Ex Libris refreshes premium sandboxes by copying all Alma production data, including authentication profiles, to the sandbox. If the sandbox requires a different authentication profile than the one on the production server, the refresh has the potential to break authentication to the sandbox.

This guide presents one-time configuration steps for authentication profiles that all institutions should perform on their production server to avoid having to perform small configuration tasks on your sandbox after every refresh. If you perform these one-time steps, authentication on your sandbox will continue to work seamlessly after every refresh without any additional configuration, or with minimal configuration.

If you require further assistance, contact Ex Libris customer support.

For more information, see Supporting LDAP.

Ex Libris recommends that you use the same LDAP profile for both the production server and the sandbox. In this case, no additional configuration of LDAP is required on the sandbox after a refresh. 
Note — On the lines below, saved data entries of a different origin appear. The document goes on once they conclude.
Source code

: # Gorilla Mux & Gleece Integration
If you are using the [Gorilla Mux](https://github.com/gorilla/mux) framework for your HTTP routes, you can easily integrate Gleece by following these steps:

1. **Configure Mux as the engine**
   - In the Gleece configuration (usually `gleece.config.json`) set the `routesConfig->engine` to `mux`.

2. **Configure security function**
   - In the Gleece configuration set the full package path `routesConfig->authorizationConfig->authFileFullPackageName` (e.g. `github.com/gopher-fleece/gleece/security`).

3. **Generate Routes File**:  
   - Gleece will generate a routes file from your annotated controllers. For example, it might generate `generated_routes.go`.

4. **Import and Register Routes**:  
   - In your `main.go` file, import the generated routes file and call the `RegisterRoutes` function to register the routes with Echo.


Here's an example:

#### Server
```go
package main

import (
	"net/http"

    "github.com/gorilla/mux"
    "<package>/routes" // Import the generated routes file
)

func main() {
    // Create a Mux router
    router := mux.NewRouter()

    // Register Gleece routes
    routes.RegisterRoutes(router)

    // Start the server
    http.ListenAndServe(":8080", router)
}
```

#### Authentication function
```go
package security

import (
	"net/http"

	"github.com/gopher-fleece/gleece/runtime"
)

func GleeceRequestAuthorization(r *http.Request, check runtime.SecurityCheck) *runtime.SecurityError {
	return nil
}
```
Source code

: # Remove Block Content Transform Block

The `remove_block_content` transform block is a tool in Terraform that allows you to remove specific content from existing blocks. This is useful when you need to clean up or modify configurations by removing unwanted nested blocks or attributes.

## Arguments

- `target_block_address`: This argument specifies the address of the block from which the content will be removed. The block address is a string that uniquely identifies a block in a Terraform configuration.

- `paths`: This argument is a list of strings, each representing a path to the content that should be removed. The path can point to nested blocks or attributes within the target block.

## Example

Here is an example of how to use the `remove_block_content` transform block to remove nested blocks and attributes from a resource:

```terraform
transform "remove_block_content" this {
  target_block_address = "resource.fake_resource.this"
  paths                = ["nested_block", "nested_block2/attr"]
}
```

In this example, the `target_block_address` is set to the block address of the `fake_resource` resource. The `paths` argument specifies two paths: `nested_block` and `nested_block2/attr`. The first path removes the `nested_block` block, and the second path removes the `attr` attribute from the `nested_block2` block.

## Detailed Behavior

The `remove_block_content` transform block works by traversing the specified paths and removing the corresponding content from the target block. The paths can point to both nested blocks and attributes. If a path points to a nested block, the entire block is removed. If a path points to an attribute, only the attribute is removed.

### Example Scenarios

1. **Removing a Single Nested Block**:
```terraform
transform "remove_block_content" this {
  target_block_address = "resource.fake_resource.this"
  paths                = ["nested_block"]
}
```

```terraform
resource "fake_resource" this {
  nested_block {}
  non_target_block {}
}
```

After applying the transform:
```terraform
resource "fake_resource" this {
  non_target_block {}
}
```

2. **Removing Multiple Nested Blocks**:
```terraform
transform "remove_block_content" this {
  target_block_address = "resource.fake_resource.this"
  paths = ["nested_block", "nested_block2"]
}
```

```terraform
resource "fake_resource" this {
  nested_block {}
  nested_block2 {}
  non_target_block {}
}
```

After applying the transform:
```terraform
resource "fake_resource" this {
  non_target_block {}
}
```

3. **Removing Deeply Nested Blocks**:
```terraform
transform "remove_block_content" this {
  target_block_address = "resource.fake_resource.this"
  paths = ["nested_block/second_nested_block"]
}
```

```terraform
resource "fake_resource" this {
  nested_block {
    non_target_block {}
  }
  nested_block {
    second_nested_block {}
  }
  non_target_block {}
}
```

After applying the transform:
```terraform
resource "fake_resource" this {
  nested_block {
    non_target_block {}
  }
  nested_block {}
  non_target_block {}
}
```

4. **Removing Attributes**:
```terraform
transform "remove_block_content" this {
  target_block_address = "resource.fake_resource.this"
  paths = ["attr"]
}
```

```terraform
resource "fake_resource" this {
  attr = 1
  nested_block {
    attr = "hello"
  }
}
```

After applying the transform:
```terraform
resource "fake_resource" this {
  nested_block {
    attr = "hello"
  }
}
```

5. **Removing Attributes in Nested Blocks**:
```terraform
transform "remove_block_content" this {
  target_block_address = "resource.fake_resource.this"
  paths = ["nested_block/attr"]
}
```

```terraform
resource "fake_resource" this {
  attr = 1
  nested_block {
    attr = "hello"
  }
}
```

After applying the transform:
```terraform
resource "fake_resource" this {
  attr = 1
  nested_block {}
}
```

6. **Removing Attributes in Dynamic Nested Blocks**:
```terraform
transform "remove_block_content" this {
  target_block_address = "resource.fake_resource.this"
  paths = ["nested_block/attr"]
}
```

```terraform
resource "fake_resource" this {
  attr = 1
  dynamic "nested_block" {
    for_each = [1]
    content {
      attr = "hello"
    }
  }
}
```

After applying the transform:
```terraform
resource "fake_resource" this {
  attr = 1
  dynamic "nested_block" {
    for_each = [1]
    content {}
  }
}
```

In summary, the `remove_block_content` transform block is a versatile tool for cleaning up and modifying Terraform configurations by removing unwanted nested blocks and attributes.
For more information, see SAML Based Single Sign-On/Sign-Off and CAS Based Single Sign-On/Sign-Off.

If the production server and the sandbox use the same SAML identity provider or CAS service, Ex Libris recommends that you use the same authentication profile in both environments. In this case, no additional configuration of SAML or CAS is required on the sandbox after a refresh.

Note that you must create a separate SAML relying party trust for the sandbox on the SAML identity provider side and/or you must authorize the sandbox to use the CAS service.

If the production server and the sandbox use different SAML identity providers or CAS services, copy the sandbox authentication profile to the production server as a non-default profile.

After a refresh, you can log in to the sandbox using SAML or CAS with one of the following URLs:

• SAML: https://<Alma sandbox domain>/institution/{INST_CODE}/SAML/idpCode/{sandbox SAML integration profile code}
• CAS: https://<Alma domain>/institution/{INST_CODE}/CAS/idpCode/{sandbox CAS integration profile code}

For more information, see Social and Email Login.

Ex Libris recommends that you use the same social authentication profile on both the sandbox and the production server. In this case, no additional configuration of social login is required on the sandbox after a refresh. 

If the Primo sandbox is configured to work with the Alma production server, no additional configuration of the Primo sandbox is required on the sandbox after a refresh.

If the Primo sandbox is configured to work with the Alma sandbox:

1. On both Alma production and premium sandbox servers, update the value of primo_test_pds_url (see Configuring Other Settings) to:
   For a PDS Profile: https://<pds_server>/pds?
   For a non-PDS Profile: https://<Primo Sandbox Base>/primo_library/libweb/webservices/rest/PDSUserInfo?
2. Follow the instructions for the Templates mapping table in Primo (see Delivery Subsystem) to configure env_type.

If you are using different PC keys for your premium sandbox and production environments, after a premium sandbox refresh, you must add your sandbox PC key.